When Brian’s (Greg Kinnear) father dies, he relocates to the now vacant apartment in Brooklyn with his wife Kathy (Jennifer Ehle) and son Jake (Theo Taplitz). Stationed above a family-run store, managed by Leonor (Paulina Garcia) – the latter was very close with Brian’s deceased father and was granted some leeway when it came to the price of rent. The new tenants, however, are not quite so forgiving, and request a fairer price – or else the shop will have to close. But Leonor’s son Tony (Michael Barbieri) has formed a close affinity with Jake, becoming inseparable across the past few weeks. Yet the ongoing contract dispute threatens to put an end to their fledging friendship.
Sachs has crafted a feature that ensures you remain completely neutral – of course empathetic to the teenage boys, but you understand the parents concerns. You even see both sides of that argument too, appreciating that Brian needs a fairer rent, and comprehending why Leonor is reluctant to pay. It’s intriguing to watch events unravel through the eyes of the teenagers, and yet naturally understand them from those of the parents, and you never get bogged by down by the dispute either, despite remaining emotionally engaged throughout.
Sachs has this remarkable aptitude for finding the tenderness in life and yet never once compromising on the harsh severities of the real world.
Little Men is simply charming cinema; so congenial, and yet profound and moving too. Sachs has this remarkable aptitude for finding the tenderness in life and yet never once compromising on the harsh severities of the real world. The way the filmmaker seems to understand his youthful protagonists is commendable too, not patronising them to a point where the dialogue seems puerile; but then it’s not overtly intellectual and evidently coming from an adult writer. It’s authentic, and allows the characters this freedom to think for themselves, albeit spiked with a certain, endearing naivety.
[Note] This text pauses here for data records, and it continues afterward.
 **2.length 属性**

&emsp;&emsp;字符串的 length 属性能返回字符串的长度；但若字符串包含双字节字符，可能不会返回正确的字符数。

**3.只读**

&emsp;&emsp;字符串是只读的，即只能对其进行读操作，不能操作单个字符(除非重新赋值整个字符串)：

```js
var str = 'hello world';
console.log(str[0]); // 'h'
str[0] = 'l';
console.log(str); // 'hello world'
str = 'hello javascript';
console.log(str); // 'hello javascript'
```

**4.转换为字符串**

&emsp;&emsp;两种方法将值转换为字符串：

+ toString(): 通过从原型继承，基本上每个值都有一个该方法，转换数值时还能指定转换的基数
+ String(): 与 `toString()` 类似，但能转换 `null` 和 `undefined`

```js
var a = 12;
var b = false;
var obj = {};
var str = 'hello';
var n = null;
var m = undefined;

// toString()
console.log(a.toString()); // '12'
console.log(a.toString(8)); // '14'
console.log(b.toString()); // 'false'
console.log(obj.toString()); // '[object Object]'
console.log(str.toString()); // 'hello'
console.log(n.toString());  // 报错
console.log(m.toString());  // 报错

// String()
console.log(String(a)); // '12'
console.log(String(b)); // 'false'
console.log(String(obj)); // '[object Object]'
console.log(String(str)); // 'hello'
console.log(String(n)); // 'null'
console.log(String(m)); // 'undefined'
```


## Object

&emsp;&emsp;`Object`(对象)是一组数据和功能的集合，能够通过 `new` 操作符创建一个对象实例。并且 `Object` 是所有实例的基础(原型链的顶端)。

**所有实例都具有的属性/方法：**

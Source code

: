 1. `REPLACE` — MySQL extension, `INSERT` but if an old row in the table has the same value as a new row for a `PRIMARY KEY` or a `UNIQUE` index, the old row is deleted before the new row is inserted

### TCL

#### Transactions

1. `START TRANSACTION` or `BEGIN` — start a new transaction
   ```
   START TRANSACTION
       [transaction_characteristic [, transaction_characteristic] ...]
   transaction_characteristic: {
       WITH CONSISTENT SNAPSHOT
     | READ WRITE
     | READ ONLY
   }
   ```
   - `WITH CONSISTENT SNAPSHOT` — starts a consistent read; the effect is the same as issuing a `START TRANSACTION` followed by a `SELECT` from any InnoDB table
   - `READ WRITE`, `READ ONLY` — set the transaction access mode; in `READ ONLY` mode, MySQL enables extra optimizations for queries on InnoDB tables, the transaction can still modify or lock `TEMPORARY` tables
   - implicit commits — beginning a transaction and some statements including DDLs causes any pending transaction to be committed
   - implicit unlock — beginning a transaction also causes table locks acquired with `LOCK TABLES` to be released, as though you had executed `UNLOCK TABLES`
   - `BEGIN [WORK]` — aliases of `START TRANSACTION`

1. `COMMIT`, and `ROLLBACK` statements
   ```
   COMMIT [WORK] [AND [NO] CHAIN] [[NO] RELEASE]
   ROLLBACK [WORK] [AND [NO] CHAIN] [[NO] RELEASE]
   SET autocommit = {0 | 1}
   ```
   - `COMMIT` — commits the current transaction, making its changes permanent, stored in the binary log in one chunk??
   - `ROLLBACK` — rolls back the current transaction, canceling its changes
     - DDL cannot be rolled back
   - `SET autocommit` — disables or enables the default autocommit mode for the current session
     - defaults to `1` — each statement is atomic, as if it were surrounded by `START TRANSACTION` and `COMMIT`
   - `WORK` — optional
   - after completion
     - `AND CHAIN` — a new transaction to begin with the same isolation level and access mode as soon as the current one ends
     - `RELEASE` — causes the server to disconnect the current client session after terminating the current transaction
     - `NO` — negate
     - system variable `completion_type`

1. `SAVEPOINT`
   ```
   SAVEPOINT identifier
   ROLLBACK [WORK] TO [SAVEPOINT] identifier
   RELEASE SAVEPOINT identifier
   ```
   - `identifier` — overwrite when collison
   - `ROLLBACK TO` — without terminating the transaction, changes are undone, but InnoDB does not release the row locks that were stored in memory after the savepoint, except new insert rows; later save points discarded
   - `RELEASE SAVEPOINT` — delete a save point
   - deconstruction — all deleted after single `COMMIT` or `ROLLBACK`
The performances, across the board, are impressive too – with the young Barbieri standing out. Comparisons (though seeming somewhat far-fetched) to a young Marlon Brando are not too far off the mark, and there’s one scene so good – where he practises an acting technique with his drama teacher – that is so compelling it was granted a huge round of applause during the screening of the film. A scene, and film, that simply demands a second viewing.